We have achieved many of the objectives that we set out to achieve: The journal now comes out on time. There is a defined structure. We have been successful, at least partly, in discouraging and thereby reducing the number of case reports. We now have regular features, pictorial essays, reviews, and editorials.
But we still lack original clinical research and outcome papers. Such articles make up less than 5% of the papers received; 75% of submissions are still case reports.
It is not enough for the journal to serve as a continuing medical education (CME) tool. It also needs to showcase the practice patterns and the clinical research being done in radiology in this country.
The majority of the clinical research articles that we get are converted theses. These are usually badly written, with no understanding of statistics and no statistical relevance. They may get accepted by the Universities and by the National Board of Examinations, but that does not necessarily mean that these theses meet the journal's standards.
It is a chicken-and-egg situation. Since we are not indexed, good researchers do not want to send articles to the journal; and until we get more such articles, it is unlikely that we will get indexed.
Nevertheless, we need to find a solution and I solicit your suggestions and advise. Please email me at editor@ijri.org.
Some possible suggestions are:
All heads of departments need to constructively push their residents into planning clinical studies and writing them up. There is significant material available in this country.
The IJRI should try and hold ‘writing’ courses.
All studies presented in the annual conference may be fast-tracked.
This issue starts off with a symposium on obstetric USG that has been guest edited by Dr Ramamurthy and Dr Gune. There will be more articles on the same subject in the February 2009 issue, to be followed by a symposium on breast imaging in the May and August 2009 issues.
Dr N. Khandelwal's oration from 2008 on ‘CT Perfusion in Stroke’ has been published in this issue. Dr V. Rangarajan gives us his perspective on the current status and growth of PET/CT in India. We have reproduced two articles by Dr K. P. Mody, from the IJR issues of the mid-50s, on radiology teaching and curriculum and ethics; they are relevant even today.

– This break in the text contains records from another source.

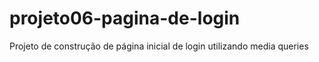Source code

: # projeto06-pagina-de-login
 Projeto de construção de página inicial de login utilizando media queries
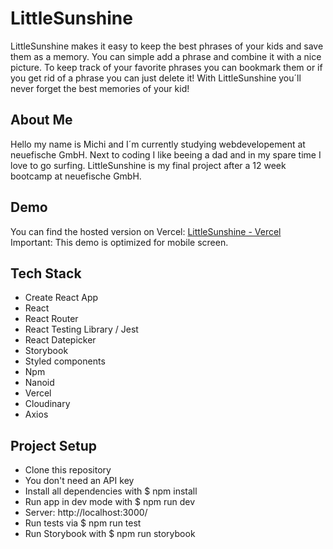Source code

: # LittleSunshine

LittleSunshine makes it easy to keep the best phrases of your kids and save them as a memory. You can simple add a phrase and combine it with a nice picture. To keep track of your favorite phrases you can bookmark them or if you get rid of a phrase you can just delete it! With LittleSunshine you´ll never forget the best memories of your kid!

## About Me

Hello my name is Michi and I´m currently studying webdevelopement at neuefische GmbH.
Next to coding I like beeing a dad and in my spare time I love to go surfing.
LittleSunshine is my final project after a 12 week bootcamp at neuefische GmbH.

## Demo

You can find the hosted version on Vercel: [LittleSunshine - Vercel](https://capstone-project-ptsp735eh-michiberger.vercel.app/)
Important: This demo is optimized for mobile screen.

## Tech Stack

- Create React App
- React
- React Router
- React Testing Library / Jest
- React Datepicker
- Storybook
- Styled components
- Npm
- Nanoid
- Vercel
- Cloudinary
- Axios

## Project Setup

- Clone this repository
- You don't need an API key
- Install all dependencies with $ npm install
- Run app in dev mode with $ npm run dev
- Server: http://localhost:3000/
- Run tests via $ npm run test
- Run Storybook with $ npm run storybook
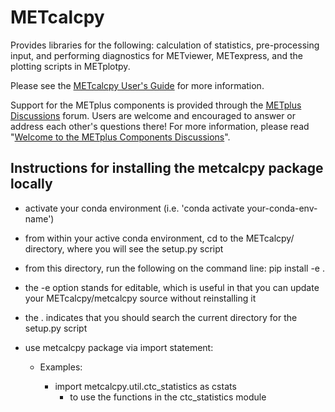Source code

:# METcalcpy
Provides libraries for the following: calculation of statistics, pre-processing input, and performing diagnostics for METviewer, 
METexpress, and the plotting scripts in METplotpy.

Please see the [METcalcpy User's Guide](https://metcalcpy.readthedocs.io/en/latest) for more information.

Support for the METplus components is provided through the
[METplus Discussions](https://github.com/dtcenter/METplus/discussions) forum.
Users are welcome and encouraged to answer or address each other's questions there!  For more
information, please read
"[Welcome to the METplus Components Discussions](https://github.com/dtcenter/METplus/discussions/939)".

Instructions for installing the metcalcpy package locally
---------------------------------------------------------
- activate your conda environment (i.e. 'conda activate your-conda-env-name')
- from within your active conda environment, cd to the METcalcpy/ directory, where you will see the setup.py script
- from this directory, run the following on the command line: pip install -e .
- the -e option stands for editable, which is useful in that you can update your METcalcpy/metcalcpy source without reinstalling it 
- the . indicates that you should search the current directory for the setup.py script

- use metcalcpy package via import statement:
  - Examples:
   
    - import metcalcpy.util.ctc_statistics as cstats
        - to use the functions in the ctc_statistics module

The response to the last issue's editorial has been quite heartening. One interesting quote: ‘Residents hardly take on any responsibilities. All the major decisions are taken by consultants. PGs are more or less doing an ‘observership’ kind of posting-which is extremely sad. As a result, we are churning out a bunch of spineless, gutless radiologists who need to spend at least 3 more years in a decent place to expose them to the real big bad world of radiology.’ It is quite clear on talking to a cross-section of teachers in the country that the current batch of residents and newly-minted radiologists are quite poorly trained, with no perspective on the clinical relevance of the various examinations. Most seem only interested in capitalizing on their education and maximizing their ‘earning’ potential, even if it is at the cost of their own growth. We need to remember that, unlike in other professions, radiologists tend to work till the ages of 70 and beyond, and we cannot sacrifice long-term benefits for the short-term.
In a subsequent editorial, I will show how even from an ‘earnings’ perspective a radiologist does much better than most MBAs when we compare apples to apples and oranges to oranges.